Unsupervised anomalies detection in IIoT edge devices networks using federated learning

In a connection of many IoT devices that each collect data, normally training a machine learning model would involve transmitting the data to a central server which requires strict privacy rules. However, some owners are reluctant of availing their data out of the company due to data security concerns. Federated learning(FL) as a distributed machine learning approach performs training of a machine learning model on the device that gathered the data itself. In this scenario, data is not share over the network for training purpose. Fedavg as one of FL algorithms permits a model to be copied to participating devices during a training session. The devices could be chosen at random, and a device can be aborted. The resulting models are sent to the coordinating server and then average models from the devices that finished training. The process is repeated until a desired model accuracy is achieved. By doing this, FL approach solves the privacy problem for IoT/ IIoT devices that held sensitive data for the owners. In this paper, we leverage the benefits of FL and implemented Fedavg algorithm on a recent dataset that represent the modern IoT/ IIoT device networks. The results were almost the same as the centralized machine learning approach. We also evaluated some shortcomings of Fedavg such as unfairness that happens during the training when struggling devices do not participate for every stage of training. This inefficient training of local or global model could lead in a high number of false alarms in intrusion detection systems for IoT/IIoT gadgets developed using Fedavg. Hence, after evaluating the FedAv deep auto encoder with centralized deep auto encoder ML, we further proposed and designed a Fair Fedavg algorithm that will be evaluated in the future work.
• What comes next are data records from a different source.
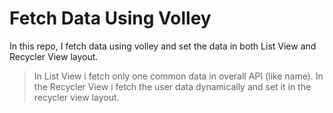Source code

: # Fetch Data Using Volley
In this repo, I fetch data using volley and set the data in both List View and Recycler View layout.
> In List View i fetch only one common data in overall API (like name).
> In the Recycler View i fetch the user data dynamically and set it in the recycler view layout.
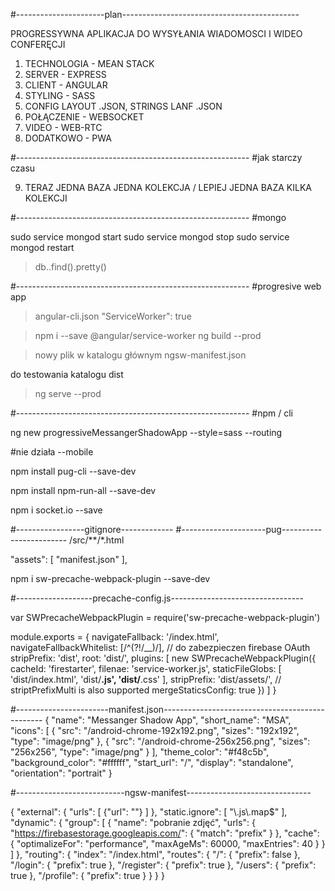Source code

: #----------------------plan--------------------------------------------

PROGRESSYWNA APLIKACJA DO WYSYŁANIA WIADOMOSCI I WIDEO CONFERĘCJI

1. TECHNOLOGIA - MEAN STACK
2. SERVER - EXPRESS
3. CLIENT - ANGULAR
4. STYLING - SASS
5. CONFIG LAYOUT .JSON, STRINGS LANF .JSON
6. POŁĄCZENIE - WEBSOCKET
7. VIDEO - WEB-RTC
8. DODATKOWO - PWA

#----------------------------------------------------------
#jak starczy czasu

9. TERAZ JEDNA BAZA JEDNA KOLEKCJA / LEPIEJ JEDNA BAZA KILKA KOLEKCJI


#----------------------------------------------------------
#mongo

sudo service mongod start
sudo service mongod stop
sudo service mongod restart

> db.<name-collection>.find().pretty()

#----------------------------------------------------------
#progresive web app

>angular-cli.json
"ServiceWorker": true

>npm i --save @angular/service-worker
>ng build --prod

>nowy plik w katalogu głównym
ngsw-manifest.json

do testowania katalogu dist
>ng serve --prod

#----------------------------------------------------------
#npm / cli

ng new progressiveMessangerShadowApp --style=sass --routing


#nie działa
--mobile


npm install pug-cli --save-dev


npm install npm-run-all --save-dev


npm i socket.io --save

#-----------------gitignore-------------
#---------------------pug------------------------
/src/**/*.html

 "assets": [
        "manifest.json"
      ],


npm i sw-precache-webpack-plugin --save-dev



#-------------------precache-config.js---------------------------------

var SWPrecacheWebpackPlugin = require('sw-precache-webpack-plugin')


module.exports = {
    navigateFallback: '/index.html',
    navigateFallbackWhitelist: [/^(?!\/__)/], // do zabezpieczen firebase OAuth
    stripPrefix: 'dist',
    root: 'dist/',
    plugins: [
        new SWPrecacheWebpackPlugin({
            cacheId: 'firestarter',
            filenae: 'service-worker.js',
            staticFileGlobs: [
                'dist/index.html',
                'dist/**.js',
                'dist/**.css'
            ],
            stripPrefix: 'dist/assets/',    // striptPrefixMulti is also supported
            mergeStaticsConfig: true
        })
    ]
}

#-----------------------manifest.json------------------------------------------------
{
    "name": "Messanger Shadow App",
    "short_name": "MSA",
    "icons": [
        {
            "src": "/android-chrome-192x192.png",
            "sizes": "192x192",
            "type": "image/png"
        },
        {
            "src": "/android-chrome-256x256.png",
            "sizes": "256x256",
            "type": "image/png"
        }
    ],
    "theme_color": "#f48c5b",
    "background_color": "#ffffff",
    "start_url": "/",
    "display": "standalone",
    "orientation": "portrait"
  }
  

#---------------------------ngsw-manifest-------------------------------

{
    "external": {
        "urls": [
            {"url": ""}
        ]
    },
    "static.ignore": [
        "\\.js\\.map$"
    ],
    "dynamic": {
        "group": [
            {
                "name": "pobranie zdjęć",
                "urls": {
                    "https://firebasestorage.googleapis.com/": {
                        "match": "prefix"
                    }
                },
                "cache": {
                    "optimalizeFor": "performance",
                    "maxAgeMs": 60000,
                    "maxEntries": 40
                }
            }
        ]
    },
    "routing": {
        "index": "/index.html",
        "routes": {
            "/": {
                "prefix": false
            },
            "/login": {
                "prefix": true
            },
            "/register": {
                "prefix": true
            },
            "/users": {
                "prefix": true
            },
            "/profile": {
                "prefix": true
            }
        }
    }
}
翻译：在众多物联网设备互联且各自采集数据的场景中，传统机器学习模型的训练通常需要将数据传输到中央服务器，这要求严格的隐私规则。然而，由于数据安全方面的顾虑，部分所有者不愿将公司数据提供给外部。联邦学习作为一种分布式机器学习方法，可在采集数据的设备本身上执行模型训练。在此场景下，数据无需通过网络共享用于训练目的。作为联邦学习算法之一的FedAvg，允许在训练会话期间将模型复制到参与设备。设备可被随机选择，且某个设备可能中途退出。完成训练的模型被发送到协调服务器，随后对来自各设备的模型取平均。该过程重复进行，直至达到所需的模型精度。通过这种方式，联邦学习方法解决了持有敏感数据的物联网/工业物联网设备所有者的隐私问题。本文利用联邦学习的优势，在代表现代物联网/工业物联网设备网络的最新数据集上实现了FedAvg算法，其结果与集中式机器学习方法几乎一致。我们还评估了FedAvg的一些缺陷，例如训练过程中因能力不足的设备未能参与每个训练阶段而产生的不公平问题。这种本地或全局模型的低效训练可能导致基于FedAvg开发的物联网/工业物联网入侵检测系统产生大量误报。因此，在将FedAv深度自编码器与集中式深度自编码器机器学习方法进行比较评估后，我们进一步提出并设计了一种公平FedAvg算法，该算法将在未来工作中进行验证。